Despite recent suggestions that the Bronx has finally been revitalized, the people in attendance today know that life is often still very difficult for its residents. The Black Spades’ efforts to keep their corners of the Bronx together were how they survived, but they see many of the same challenges in place. Yet instead of bitterness or disillusionment, there is a hopefulness and energy in most everyone here that makes their outlook hopeful.

“It’s all good,” says Debra, a woman who, Campy informs me, was one of the first female Black Spades. “To me, it’s all good. We survived, so things are going to be okay.” Debra, who brought her children to the event, tells me that being in the Black Spades was more than simply having a large network of friends: “We were like a family,” she says, gazing at the crowd in the middle of the courtyard. “It was family. It still is.”

That sense of family obligation means just as much to the Black Spades now as it did then. More than anything, the people here feel an obligation to look out for the current generation just as much as they looked out for one another. “If we don’t teach the young people, they’re gonna be subjected to all kinds of dumb shit,” says Easy Al, a former DJ and current host of a local television show about hip hop culture in his community. As he sees it, there are still a lot of lessons to be learnt from the music and philosophy that served as hip hop’s first underpinnings. “Everybody’s not on the gangster thing,” Al assures me. Still, in a neighborhood that’s been aggressively saturated with modern rap marketing and its negative attitudes, there’s a lot of work to be done. “Right now it’s a lost art,” he continues, “but we gon’ bring it back.?
“Someone said I had a strike against me when I was born, but I never believed that. And that makes me free from all the preconceptions of this world,” he tells me. To Al and a lot of the other people in attendance, the struggle of living in a world still full of prejudice is a challenge, but not an insurmountable one. To him, the vibe and mindset of hip hop’s beginnings can still be resonant to today’s youth. “If you show love, you’ll get it back,” Al says knowingly.

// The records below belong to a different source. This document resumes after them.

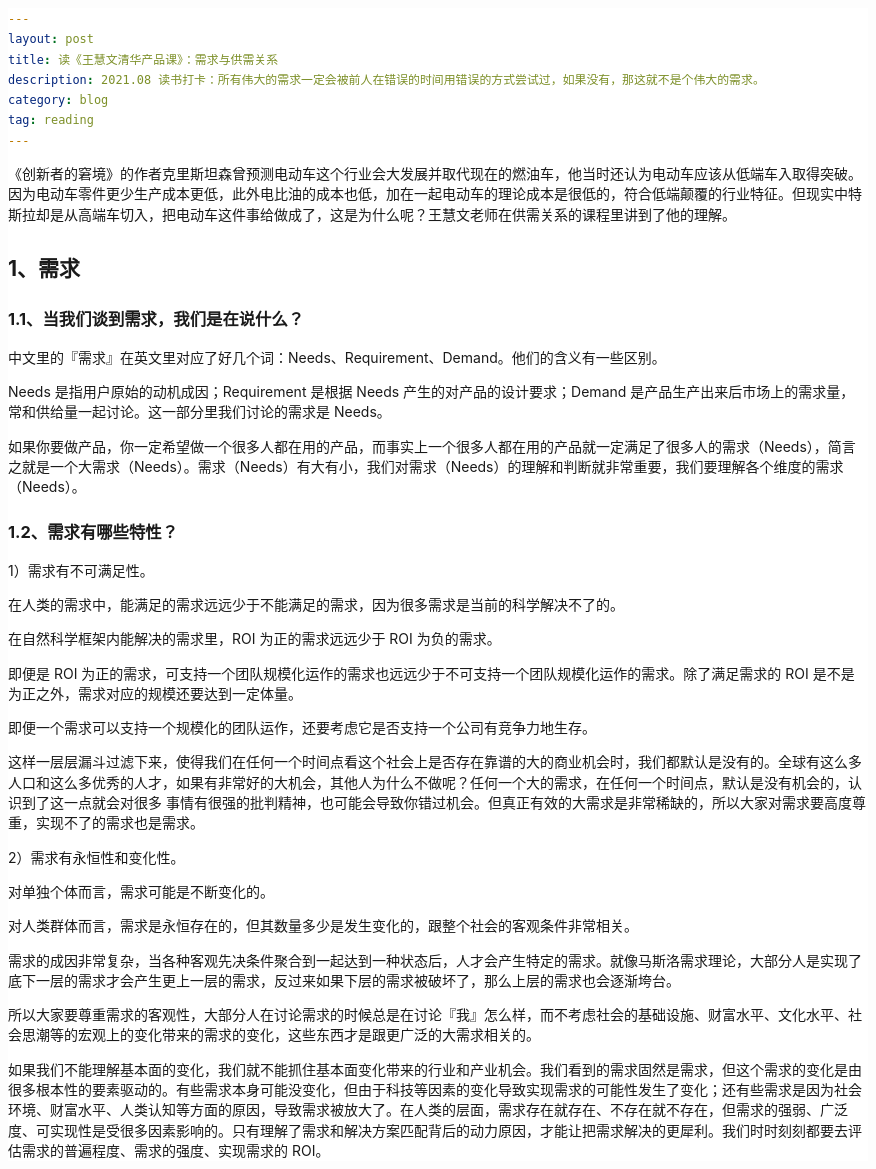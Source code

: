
 ```yaml
---
layout: post
title: 读《王慧文清华产品课》：需求与供需关系
description: 2021.08 读书打卡：所有伟大的需求一定会被前人在错误的时间用错误的方式尝试过，如果没有，那这就不是个伟大的需求。
category: blog
tag: reading
---
```





《创新者的窘境》的作者克里斯坦森曾预测电动车这个行业会大发展并取代现在的燃油车，他当时还认为电动车应该从低端车入取得突破。因为电动车零件更少生产成本更低，此外电比油的成本也低，加在一起电动车的理论成本是很低的，符合低端颠覆的行业特征。但现实中特斯拉却是从高端车切入，把电动车这件事给做成了，这是为什么呢？王慧文老师在供需关系的课程里讲到了他的理解。





## 1、需求

### 1.1、当我们谈到需求，我们是在说什么？

中文里的『需求』在英文里对应了好几个词：Needs、Requirement、Demand。他们的含义有一些区别。

Needs 是指用户原始的动机成因；Requirement 是根据 Needs 产生的对产品的设计要求；Demand 是产品生产出来后市场上的需求量，常和供给量一起讨论。这一部分里我们讨论的需求是 Needs。

如果你要做产品，你一定希望做一个很多人都在用的产品，而事实上一个很多人都在用的产品就一定满足了很多人的需求（Needs），简言之就是一个大需求（Needs）。需求（Needs）有大有小，我们对需求（Needs）的理解和判断就非常重要，我们要理解各个维度的需求（Needs）。

### 1.2、需求有哪些特性？

1）需求有不可满足性。

在人类的需求中，能满足的需求远远少于不能满足的需求，因为很多需求是当前的科学解决不了的。

在自然科学框架内能解决的需求里，ROI 为正的需求远远少于 ROI 为负的需求。

即便是 ROI 为正的需求，可支持一个团队规模化运作的需求也远远少于不可支持一个团队规模化运作的需求。除了满足需求的 ROI 是不是为正之外，需求对应的规模还要达到一定体量。 

即便一个需求可以支持一个规模化的团队运作，还要考虑它是否支持一个公司有竞争力地生存。


这样一层层漏斗过滤下来，使得我们在任何一个时间点看这个社会上是否存在靠谱的大的商业机会时，我们都默认是没有的。全球有这么多人口和这么多优秀的人才，如果有非常好的大机会，其他人为什么不做呢？任何一个大的需求，在任何一个时间点，默认是没有机会的，认识到了这一点就会对很多 事情有很强的批判精神，也可能会导致你错过机会。但真正有效的大需求是非常稀缺的，所以大家对需求要高度尊重，实现不了的需求也是需求。


2）需求有永恒性和变化性。

对单独个体而言，需求可能是不断变化的。

对人类群体而言，需求是永恒存在的，但其数量多少是发生变化的，跟整个社会的客观条件非常相关。

需求的成因非常复杂，当各种客观先决条件聚合到一起达到一种状态后，人才会产生特定的需求。就像马斯洛需求理论，大部分人是实现了底下一层的需求才会产生更上一层的需求，反过来如果下层的需求被破坏了，那么上层的需求也会逐渐垮台。

所以大家要尊重需求的客观性，大部分人在讨论需求的时候总是在讨论『我』怎么样，而不考虑社会的基础设施、财富水平、文化水平、社会思潮等的宏观上的变化带来的需求的变化，这些东西才是跟更广泛的大需求相关的。

如果我们不能理解基本面的变化，我们就不能抓住基本面变化带来的行业和产业机会。我们看到的需求固然是需求，但这个需求的变化是由很多根本性的要素驱动的。有些需求本身可能没变化，但由于科技等因素的变化导致实现需求的可能性发生了变化；还有些需求是因为社会环境、财富水平、人类认知等方面的原因，导致需求被放大了。在人类的层面，需求存在就存在、不存在就不存在，但需求的强弱、广泛度、可实现性是受很多因素影响的。只有理解了需求和解决方案匹配背后的动力原因，才能让把需求解决的更犀利。我们时时刻刻都要去评估需求的普遍程度、需求的强度、实现需求的 ROI。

“We’re all gods and queens,” says Justice, a leader of the Bomb Squad, a subdivision of the 18th division. Back in the 80’s, he was known as Nookiey, but age has made him a wiser man, and his changed perspective warranted a change in name. These days, he remembers how big a role all the women in his community played in surviving those times. “Our girls were down, man,” he tells me, looking at his friends Angie and Jelly with a mixture of love and reverence that is hard to find between anyone these days. “When we got roughed up or messed up, or when things got rough, they took us home and took care of us.”

Being reunited after all these years seems to have put a spring back into many old legs. A few guys bust out old break dancing moves that they’d never forget, DJ’s get to dust off and play records that are older than their kids, and MC’s spit verses about ladies and hip hop pioneers that sound fresh today. If you ignore the average age of the attendees, the vibe and sound of this afternoon matches what any recent student of hip hop would have expected a Bronx block party to be like. From behind the decks, Rockin’ Rob surveys the scene before saying to me, “It’s great to see everybody out here. They deserve this.”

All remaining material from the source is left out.